Once we determine if the plain text of the Constitution is implicated, the state bears the burden of proving that the current regulation, law, or action is supported by this Nation’s historical traditions of regulations.

While an exact match is not required, the regulation must match the what, how, and why of our Nation’s traditional regulations.

The first thing we note is that it is a restriction on Congress, the government, not the people. The 14th Amendment means that it is also a restriction on all local and state governments. It does not apply to people or companies.

This means that your employer can create a rule that says you cannot post anything about the company. They might have a rule that says you are always a representative of the company and that you must show good moral character.

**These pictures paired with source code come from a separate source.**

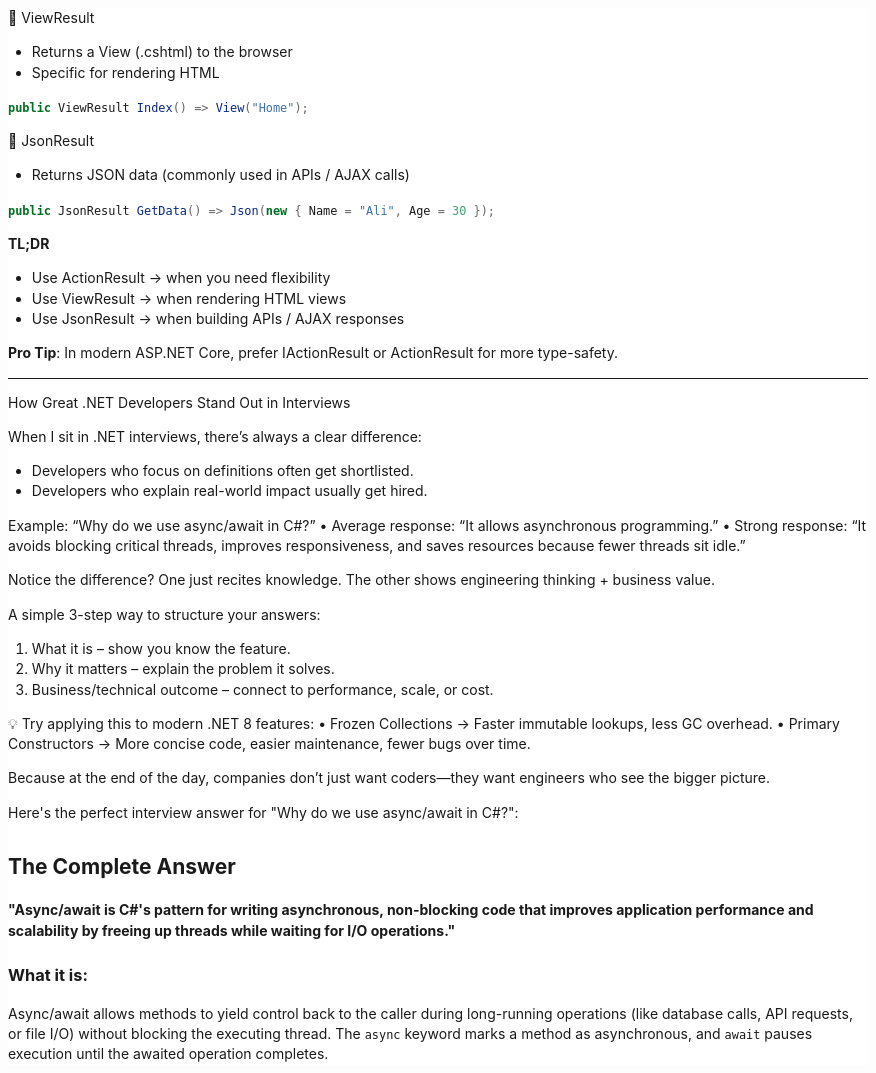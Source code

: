 🔹 ViewResult
  - Returns a View (.cshtml) to the browser
  - Specific for rendering HTML
```csharp
public ViewResult Index() => View("Home");
```

🔹 JsonResult
  - Returns JSON data (commonly used in APIs / AJAX calls)
```csharp
public JsonResult GetData() => Json(new { Name = "Ali", Age = 30 });
```

**TL;DR**
  - Use ActionResult → when you need flexibility
  - Use ViewResult → when rendering HTML views
  - Use JsonResult → when building APIs / AJAX responses

**Pro Tip**: In modern ASP.NET Core, prefer IActionResult or ActionResult<T> for more type-safety.

--- 


How Great .NET Developers Stand Out in Interviews

When I sit in .NET interviews, there’s always a clear difference:
  - Developers who focus on definitions often get shortlisted.
  - Developers who explain real-world impact usually get hired.

Example:
“Why do we use async/await in C#?”
 • Average response: “It allows asynchronous programming.”
 • Strong response: “It avoids blocking critical threads, improves responsiveness, and saves resources because fewer threads sit idle.”

Notice the difference?
One just recites knowledge. The other shows engineering thinking + business value.

A simple 3-step way to structure your answers:
  1. What it is – show you know the feature.
  2. Why it matters – explain the problem it solves.
  3. Business/technical outcome – connect to performance, scale, or cost.

💡 Try applying this to modern .NET 8 features:
 • Frozen Collections → Faster immutable lookups, less GC overhead.
 • Primary Constructors → More concise code, easier maintenance, fewer bugs over time.

Because at the end of the day, companies don’t just want coders—they want engineers who see the bigger picture.

Here's the perfect interview answer for "Why do we use async/await in C#?":

## The Complete Answer

**"Async/await is C#'s pattern for writing asynchronous, non-blocking code that improves application performance and scalability by freeing up threads while waiting for I/O operations."**

### What it is:
Async/await allows methods to yield control back to the caller during long-running operations (like database calls, API requests, or file I/O) without blocking the executing thread. The `async` keyword marks a method as asynchronous, and `await` pauses execution until the awaited operation completes.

The First Amendment has nothing to do with any rules your employer makes. There might be other laws or regulations that apply, but not your First Amendment protected rights.

While the common vernacular is “Freedom of Speech”, this phrase does not appear in the Constitution. Instead, it commands the government to not create a state religion nor to stop people from practicing their religion.

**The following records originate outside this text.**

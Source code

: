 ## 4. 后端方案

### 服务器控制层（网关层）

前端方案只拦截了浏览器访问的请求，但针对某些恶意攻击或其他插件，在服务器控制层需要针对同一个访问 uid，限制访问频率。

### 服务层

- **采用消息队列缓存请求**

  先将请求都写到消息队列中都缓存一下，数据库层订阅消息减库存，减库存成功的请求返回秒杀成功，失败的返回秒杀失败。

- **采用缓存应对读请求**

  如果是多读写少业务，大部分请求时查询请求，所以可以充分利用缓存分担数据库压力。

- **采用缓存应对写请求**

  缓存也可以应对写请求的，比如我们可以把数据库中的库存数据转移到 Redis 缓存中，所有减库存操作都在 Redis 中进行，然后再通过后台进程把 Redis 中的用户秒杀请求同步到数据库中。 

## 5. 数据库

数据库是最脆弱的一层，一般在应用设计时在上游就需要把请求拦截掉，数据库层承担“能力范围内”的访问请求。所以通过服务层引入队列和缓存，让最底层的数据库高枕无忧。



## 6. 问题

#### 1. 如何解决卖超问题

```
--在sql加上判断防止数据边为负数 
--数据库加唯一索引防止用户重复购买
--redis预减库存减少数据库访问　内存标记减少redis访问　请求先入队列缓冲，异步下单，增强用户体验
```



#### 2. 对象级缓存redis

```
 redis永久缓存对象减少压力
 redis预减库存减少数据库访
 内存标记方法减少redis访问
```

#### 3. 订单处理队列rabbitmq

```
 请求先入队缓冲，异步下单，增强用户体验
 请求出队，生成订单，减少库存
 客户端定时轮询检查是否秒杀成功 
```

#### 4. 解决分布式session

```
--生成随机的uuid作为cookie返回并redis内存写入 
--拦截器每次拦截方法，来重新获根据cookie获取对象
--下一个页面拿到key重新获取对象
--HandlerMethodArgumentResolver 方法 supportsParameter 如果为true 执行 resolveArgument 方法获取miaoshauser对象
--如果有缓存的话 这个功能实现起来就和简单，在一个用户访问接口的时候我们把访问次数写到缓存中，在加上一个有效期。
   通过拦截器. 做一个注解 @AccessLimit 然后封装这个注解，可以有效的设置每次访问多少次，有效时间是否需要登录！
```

One of the things that the left yells is, “No right is absolute!” This is true. We have other protected rights; we have the right to life, liberty, and the pursuit of happiness.U.S. Declaration of Independence

When there is a conflict between “life” and “religion,” the courts have found that the right to life supersedes the right to practice your religion as you wish. This is why we have freedom of religion, but human sacrifice is illegal. There are other crimes that are not protected by freedom of religion as well.

In general, the process is called “levels of scrutiny.” This is the process where the court first determines how much a regulation interferes with your protected right; based on that level, the court applies Strict, Intermediate, or Rational scrutiny.

Each level of scrutiny has a corresponding burden that the government must meet to justify that interference.

It is the same when we look at the freedom of speech, …abridging the freedom of speech…. We look at the meaning of “abridged” in 1791 to understand. We look to regulations on people’s speech in 1791 to find what are and are not allowed abridgements of speech.

While the left uses, “You can’t shout fire in a crowded theater.” This is not true. It is a lie.

It was stated as part of dicta by Justice Oliver Wendell Holmes, Jr., in Schenck v. United States, 1919. He then spent much of his later career trying to reverse this horrible opinion.

We know it is a lie because you most certainly are allowed to shout “fire” if the theater is on fire. Or if there is a legal need to move people to an exit.

After Charlie was murdered, many people went on social media to express themselves. Some were grieving, and their pain came through. Others celebrated his death. Still others expressed their desire for others to be murdered, as Charlie was.

All of these statements are covered by the plain text of the First Amendment. As were the statements that a man cannot become a woman and that abortion is evil.

These are all examples of speech. They all fall within the plain text of the First Amendment.

We add one more example: people sharing these posts with others, including employers.

First, there are laws regulating speech. In particular, credible threats of violence are illegal. See 18 U.S.C. § 875 for example. §875 covers threats sent through interstate communications, such as X or Facebook.

But, people are being fired for what they said. Their speech is protected; that can’t be legal?

It is legal. You were allowed to speak freely when you said those vile, evil, disgusting things. You still have the freedom to speak as you whine about being fired. Your freedom of speech has not been abridged.

Here is the thing: we have the right to assemble peacefully. There is an ancillary right that has been put into case law, and that is the right to not assemble. In the same way that the state is forbidden from stopping you from associating with others, they can’t force you to associate with people.

Your employer has the right to not associate with you.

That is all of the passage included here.